▶ _SUPPLIED INFORMATION_
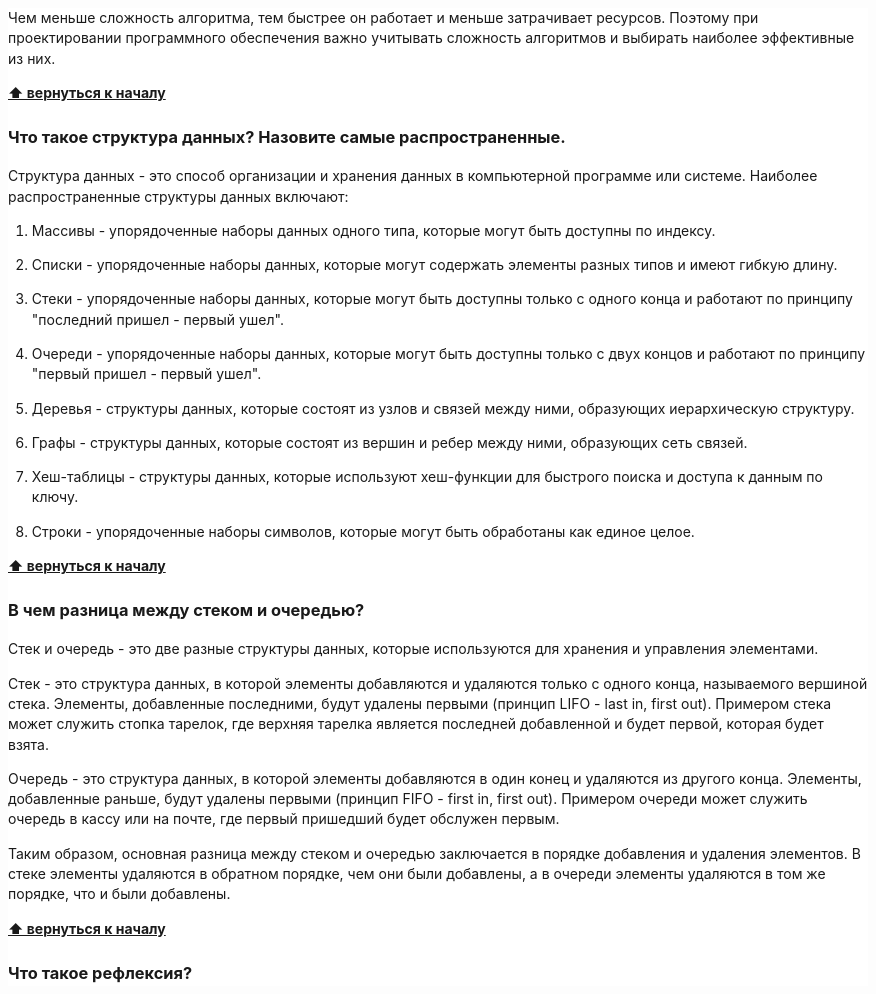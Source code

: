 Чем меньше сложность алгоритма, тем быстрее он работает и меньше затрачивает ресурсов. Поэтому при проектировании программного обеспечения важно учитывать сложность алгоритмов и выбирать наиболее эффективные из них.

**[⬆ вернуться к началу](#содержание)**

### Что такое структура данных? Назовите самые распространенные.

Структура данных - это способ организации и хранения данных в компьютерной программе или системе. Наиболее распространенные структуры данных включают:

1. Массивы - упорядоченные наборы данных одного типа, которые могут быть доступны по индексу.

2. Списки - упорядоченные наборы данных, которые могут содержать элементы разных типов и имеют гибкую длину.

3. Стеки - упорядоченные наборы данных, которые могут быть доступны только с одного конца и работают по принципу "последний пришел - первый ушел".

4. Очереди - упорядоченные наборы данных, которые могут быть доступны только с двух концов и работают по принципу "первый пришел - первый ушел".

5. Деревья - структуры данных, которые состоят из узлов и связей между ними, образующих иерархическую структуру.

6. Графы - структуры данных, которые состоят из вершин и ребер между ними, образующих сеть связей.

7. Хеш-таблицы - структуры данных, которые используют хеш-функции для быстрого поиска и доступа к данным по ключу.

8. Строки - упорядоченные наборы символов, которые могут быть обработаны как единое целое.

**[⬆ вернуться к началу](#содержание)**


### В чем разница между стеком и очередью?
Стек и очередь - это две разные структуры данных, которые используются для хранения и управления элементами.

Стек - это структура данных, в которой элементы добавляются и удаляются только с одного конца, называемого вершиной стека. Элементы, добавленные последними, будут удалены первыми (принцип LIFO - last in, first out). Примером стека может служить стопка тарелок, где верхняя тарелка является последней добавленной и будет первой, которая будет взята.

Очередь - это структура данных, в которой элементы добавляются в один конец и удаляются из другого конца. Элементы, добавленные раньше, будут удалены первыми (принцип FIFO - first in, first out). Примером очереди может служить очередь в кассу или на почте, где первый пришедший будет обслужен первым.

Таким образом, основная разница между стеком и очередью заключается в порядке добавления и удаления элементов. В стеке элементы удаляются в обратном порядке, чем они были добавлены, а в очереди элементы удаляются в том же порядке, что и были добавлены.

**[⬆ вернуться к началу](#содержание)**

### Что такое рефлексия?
--
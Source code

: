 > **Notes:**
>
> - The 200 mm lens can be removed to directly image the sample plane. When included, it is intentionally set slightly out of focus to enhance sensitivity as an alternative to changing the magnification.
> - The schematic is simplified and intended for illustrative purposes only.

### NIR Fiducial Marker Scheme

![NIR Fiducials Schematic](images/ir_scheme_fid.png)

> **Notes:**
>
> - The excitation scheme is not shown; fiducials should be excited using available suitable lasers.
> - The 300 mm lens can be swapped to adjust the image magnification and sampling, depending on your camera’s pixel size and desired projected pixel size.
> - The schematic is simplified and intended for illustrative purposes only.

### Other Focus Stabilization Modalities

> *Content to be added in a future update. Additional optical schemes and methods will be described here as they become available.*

▶ _PROBLEM TO WORK ON_
In the listing above, find the line with "1. Массивы - упорядоченные" and the line with "6. Графы - структуры"; output exactly those lines and all lines between them.

▶ _COMPLETED TASK_
1. Массивы - упорядоченные наборы данных одного типа, которые могут быть доступны по индексу.

2. Списки - упорядоченные наборы данных, которые могут содержать элементы разных типов и имеют гибкую длину.

3. Стеки - упорядоченные наборы данных, которые могут быть доступны только с одного конца и работают по принципу "последний пришел - первый ушел".

4. Очереди - упорядоченные наборы данных, которые могут быть доступны только с двух концов и работают по принципу "первый пришел - первый ушел".

5. Деревья - структуры данных, которые состоят из узлов и связей между ними, образующих иерархическую структуру.

6. Графы - структуры данных, которые состоят из вершин и ребер между ними, образующих сеть связей.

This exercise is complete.